Lady of the Pavements (UK title: Lady of the Night) is a 1929 American sound part-talkie romantic drama film directed by D. W. Griffith and starring Lupe Vélez, William Boyd, and Jetta Goudal. The screenplay was written by Sam Taylor, with contributions from an uncredited Gerrit Lloyd. While the film has a few talking sequences, the majority of the film features a synchronized musical score with sound effects using both the sound-on-disc and sound-on-film process.

==Plot==
Disgusted that his fiancée, Diane has been cheating on him, Karl, says he'd rather marry a "street walker" than her. To get back at him, Diane arranges for Nanoni ("Little One"), a singer at a sleazy bar, to pretend to be a Spanish girl, from a convent, to fool him.

==Music==
The film featured a theme song entitled "Where Is The Song Of Songs For Me?" which was composed by Irving Berlin.
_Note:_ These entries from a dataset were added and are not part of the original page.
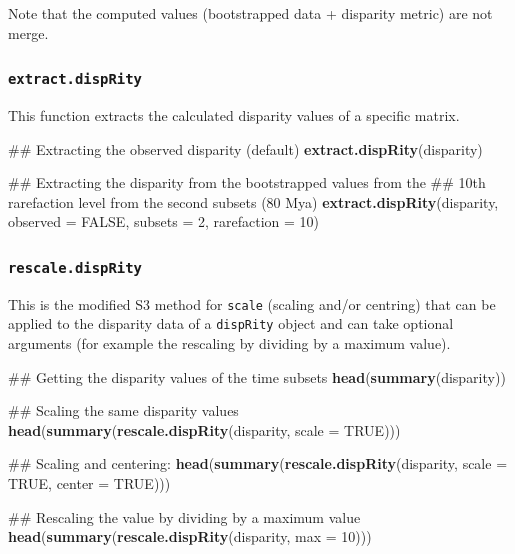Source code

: \documentclass[]{book}
\newenvironment{Shaded}{\begin{snugshade}}{\end{snugshade}}
\newcommand{\KeywordTok}[1]{\textcolor[rgb]{0.13,0.29,0.53}{\textbf{#1}}}
\newcommand{\DataTypeTok}[1]{\textcolor[rgb]{0.13,0.29,0.53}{#1}}
\newcommand{\DecValTok}[1]{\textcolor[rgb]{0.00,0.00,0.81}{#1}}
\newcommand{\OtherTok}[1]{\textcolor[rgb]{0.56,0.35,0.01}{#1}}
\newcommand{\NormalTok}[1]{#1}
\theoremstyle{definition}
\theoremstyle{definition}
\theoremstyle{definition}
\theoremstyle{remark}
\begin{document}
Note that the computed values (bootstrapped data + disparity metric) are
not merge.

\subsubsection{\texorpdfstring{\texttt{extract.dispRity}}{extract.dispRity}}\label{extract.disprity}

This function extracts the calculated disparity values of a specific
matrix.

\begin{Shaded}
\begin{Highlighting}[]
\NormalTok{## Extracting the observed disparity (default)}
\KeywordTok{extract.dispRity}\NormalTok{(disparity)}

\NormalTok{## Extracting the disparity from the bootstrapped values from the}
\NormalTok{## 10th rarefaction level from the second subsets (80 Mya)}
\KeywordTok{extract.dispRity}\NormalTok{(disparity, }\DataTypeTok{observed =} \OtherTok{FALSE}\NormalTok{, }\DataTypeTok{subsets =} \DecValTok{2}\NormalTok{, }\DataTypeTok{rarefaction =} \DecValTok{10}\NormalTok{)}
\end{Highlighting}
\end{Shaded}

\subsubsection{\texorpdfstring{\texttt{rescale.dispRity}}{rescale.dispRity}}\label{rescale.disprity}

This is the modified S3 method for \texttt{scale} (scaling and/or
centring) that can be applied to the disparity data of a
\texttt{dispRity} object and can take optional arguments (for example
the rescaling by dividing by a maximum value).

\begin{Shaded}
\begin{Highlighting}[]
\NormalTok{## Getting the disparity values of the time subsets}
\KeywordTok{head}\NormalTok{(}\KeywordTok{summary}\NormalTok{(disparity))}

\NormalTok{## Scaling the same disparity values}
\KeywordTok{head}\NormalTok{(}\KeywordTok{summary}\NormalTok{(}\KeywordTok{rescale.dispRity}\NormalTok{(disparity, }\DataTypeTok{scale =} \OtherTok{TRUE}\NormalTok{)))}

\NormalTok{## Scaling and centering:}
\KeywordTok{head}\NormalTok{(}\KeywordTok{summary}\NormalTok{(}\KeywordTok{rescale.dispRity}\NormalTok{(disparity, }\DataTypeTok{scale =} \OtherTok{TRUE}\NormalTok{, }\DataTypeTok{center =} \OtherTok{TRUE}\NormalTok{)))}

\NormalTok{## Rescaling the value by dividing by a maximum value}
\KeywordTok{head}\NormalTok{(}\KeywordTok{summary}\NormalTok{(}\KeywordTok{rescale.dispRity}\NormalTok{(disparity, }\DataTypeTok{max =} \DecValTok{10}\NormalTok{)))}
\end{Highlighting}
\end{Shaded}
\end{document}
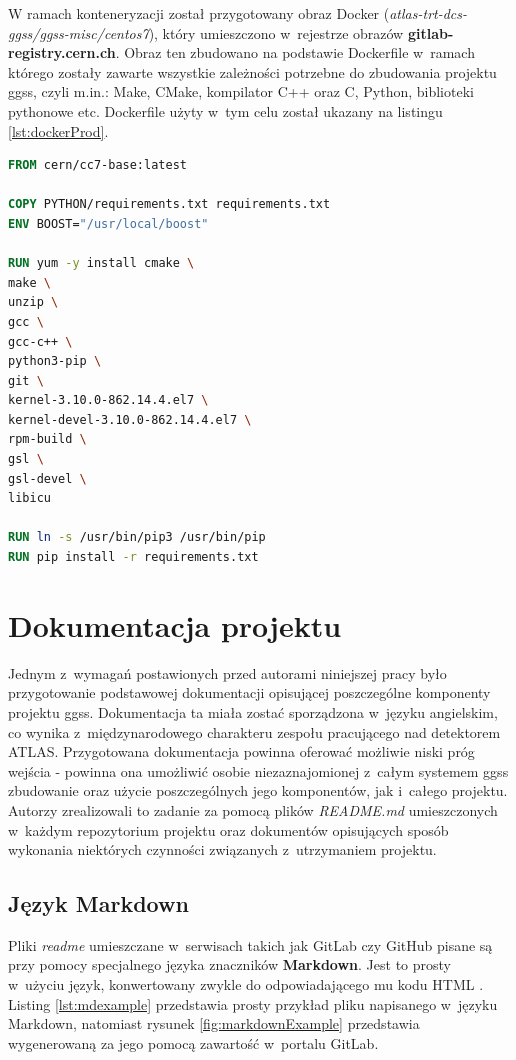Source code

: \newpage

W ramach konteneryzacji został przygotowany obraz Docker (\textit{atlas-trt-dcs-ggss/ggss-misc/centos7}), który umieszczono w~rejestrze obrazów \textbf{gitlab-registry.cern.ch}. Obraz ten zbudowano na podstawie Dockerfile w~ramach którego zostały zawarte wszystkie zależności potrzebne do zbudowania projektu \gls*{ggss}, czyli m.in.: Make, CMake, kompilator C++ oraz C, Python, biblioteki pythonowe etc. Dockerfile użyty w~tym celu został ukazany na listingu \ref{lst:dockerProd}.

\begin{lstlisting}[language=Dockerfile, caption={Dockerfile dla projektu \gls*{ggss}}, label={lst:dockerProd}]
FROM cern/cc7-base:latest

COPY PYTHON/requirements.txt requirements.txt
ENV BOOST="/usr/local/boost"

RUN yum -y install cmake \
make \
unzip \
gcc \
gcc-c++ \
python3-pip \
git \
kernel-3.10.0-862.14.4.el7 \
kernel-devel-3.10.0-862.14.4.el7 \
rpm-build \
gsl \
gsl-devel \
libicu

RUN ln -s /usr/bin/pip3 /usr/bin/pip
RUN pip install -r requirements.txt
\end{lstlisting}

\newpage
\section{Dokumentacja projektu}
Jednym z~wymagań postawionych przed autorami niniejszej pracy było przygotowanie podstawowej dokumentacji opisującej poszczególne komponenty projektu \gls*{ggss}. Dokumentacja ta miała zostać sporządzona w~języku angielskim, co wynika z~międzynarodowego charakteru zespołu pracującego nad detektorem ATLAS. Przygotowana dokumentacja powinna oferować możliwie niski próg wejścia - powinna ona umożliwić osobie niezaznajomionej z~całym systemem \gls*{ggss} zbudowanie oraz użycie poszczególnych jego komponentów, jak i~całego projektu. Autorzy zrealizowali to zadanie za pomocą plików \textit{README.md} umieszczonych w~każdym repozytorium projektu oraz dokumentów opisujących sposób wykonania niektórych czynności związanych z~utrzymaniem projektu.

\subsection{Język Markdown}
Pliki \textit{readme} umieszczane w~serwisach takich jak GitLab czy GitHub pisane są przy pomocy specjalnego języka znaczników \textbf{Markdown}. Jest to prosty w~użyciu język, konwertowany zwykle do odpowiadającego mu kodu HTML \cite{Markdown1}. Listing \ref{lst:mdexample} przedstawia prosty przykład pliku napisanego w~języku Markdown, natomiast rysunek \ref{fig:markdownExample} przedstawia wygenerowaną za jego pomocą zawartość w~portalu GitLab.


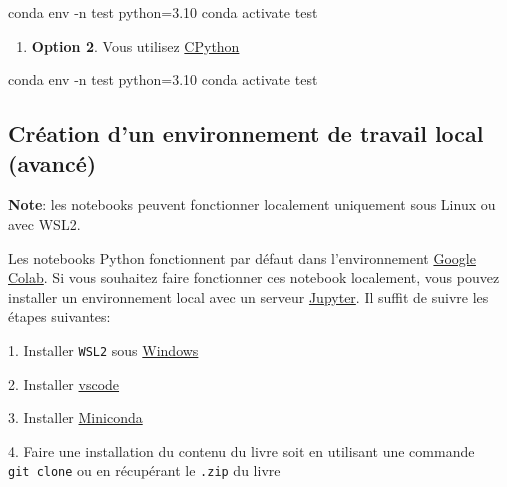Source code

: \documentclass[
  11pt,
  letterpaper,
  open=any,
  twoside=false,
  french]{scrbook}
\newenvironment{Shaded}{\begin{snugshade}}{\end{snugshade}}
\newcommand{\AttributeTok}[1]{\textcolor[rgb]{0.40,0.45,0.13}{#1}}
\newcommand{\ExtensionTok}[1]{\textcolor[rgb]{0.00,0.23,0.31}{#1}}
\newcommand{\NormalTok}[1]{\textcolor[rgb]{0.00,0.23,0.31}{#1}}
\providecommand{\tightlist}{%
  \setlength{\itemsep}{0pt}\setlength{\parskip}{0pt}}\usepackage{longtable,booktabs,array}
\begin{document}
\begin{Shaded}
\begin{Highlighting}[]
\ExtensionTok{conda}\NormalTok{ env }\AttributeTok{{-}n}\NormalTok{ test python=3.10}
\ExtensionTok{conda}\NormalTok{ activate test}
\end{Highlighting}
\end{Shaded}

\begin{enumerate}
\def\labelenumi{\arabic{enumi}.}
\setcounter{enumi}{1}
\tightlist
\item
  \textbf{Option 2}. Vous utilisez
  \href{https://www.python.org/downloads/}{CPython}
\end{enumerate}

\begin{Shaded}
\begin{Highlighting}[]
\ExtensionTok{conda}\NormalTok{ env }\AttributeTok{{-}n}\NormalTok{ test python=3.10}
\ExtensionTok{conda}\NormalTok{ activate test}
\end{Highlighting}
\end{Shaded}

\subsection{Création d'un environnement de travail local
(avancé)}\label{cruxe9ation-dun-environnement-de-travail-local-avancuxe9}

\textbf{Note}: les notebooks peuvent fonctionner localement uniquement
sous Linux ou avec WSL2.

Les notebooks Python fonctionnent par défaut dans l'environnement
\href{https://colab.google/}{Google Colab}. Si vous souhaitez faire
fonctionner ces notebook localement, vous pouvez installer un
environnement local avec un serveur
\href{https://jupyterlab.readthedocs.io/en/stable/getting_started/starting.html}{Jupyter}.
Il suffit de suivre les étapes suivantes:

1. Installer \texttt{WSL2} sous
\href{https://learn.microsoft.com/en-us/windows/wsl/install}{Windows}

2. Installer
\href{https://code.visualstudio.com/docs/setup/windows}{vscode}

3. Installer
\href{https://docs.anaconda.com/miniconda/install/\#quick-command-line-install}{Miniconda}

4. Faire une installation du contenu du livre soit en utilisant une
commande \texttt{git\ clone} ou en récupérant le \texttt{.zip} du livre
\end{document}
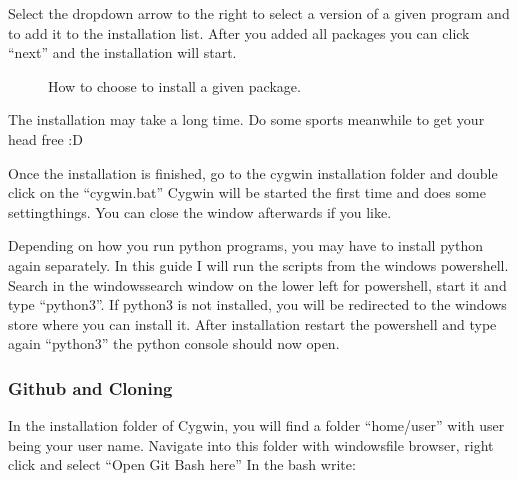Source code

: \documentclass[letterpaper,10pt,english]{sphinxmanual}
\begin{document}
\sphinxAtStartPar
Select the drop\sphinxhyphen{}down arrow to the right to select a version of a given program and to add it to the installation list. After you added all packages you can click “next” and the installation will start.

\begin{figure}[htbp]
\centering
\capstart

\noindent{}
\caption{How to choose to install a given package.}\label{\detokenize{installation:id3}}\end{figure}

\begin{DUlineblock}{0em}
\item[] The installation may take a long time. Do some sports meanwhile to get your head free :D
\end{DUlineblock}

\begin{DUlineblock}{0em}
\item[] Once the installation is finished, go to the cygwin installation folder and double click on the “cygwin.bat” \sphinxhyphen{} Cygwin will be started the first time and does some setting\sphinxhyphen{}things. You can close the window afterwards if you like.
\end{DUlineblock}

\begin{DUlineblock}{0em}
\item[] Depending on how you run python programs, you may have to install python again separately. In this guide I will run the scripts from the windows powershell. Search in the windows\sphinxhyphen{}search window on the lower left for powershell, start it and type “python3”. If python3 is not installed, you will be redirected to the windows store where you can install it. After installation restart the powershell and type again “python3” \sphinxhyphen{} the python console should now open.
\end{DUlineblock}


\subsubsection{Github and Cloning}
\label{\detokenize{installation:github-and-cloning}}
\sphinxAtStartPar
In the installation folder of Cygwin, you will find a folder “home/user” with user being your user name.
Navigate into this folder with windows\sphinxhyphen{}file browser, right click and select “Open Git Bash here”
In the bash write:
\end{document}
Lupe recorded this song on Victor 21932.

==Preservation==
The film survives in a mute print that required the use of the Vitaphone sound-on-disc system. Soundtrack discs for reels 6 and 8 survive in the UCLA Film and Television Archive. Additional soundtrack discs to this film were donated by Arthur Lennig to the George Eastman Museum Motion Picture Collection in Rochester, New York.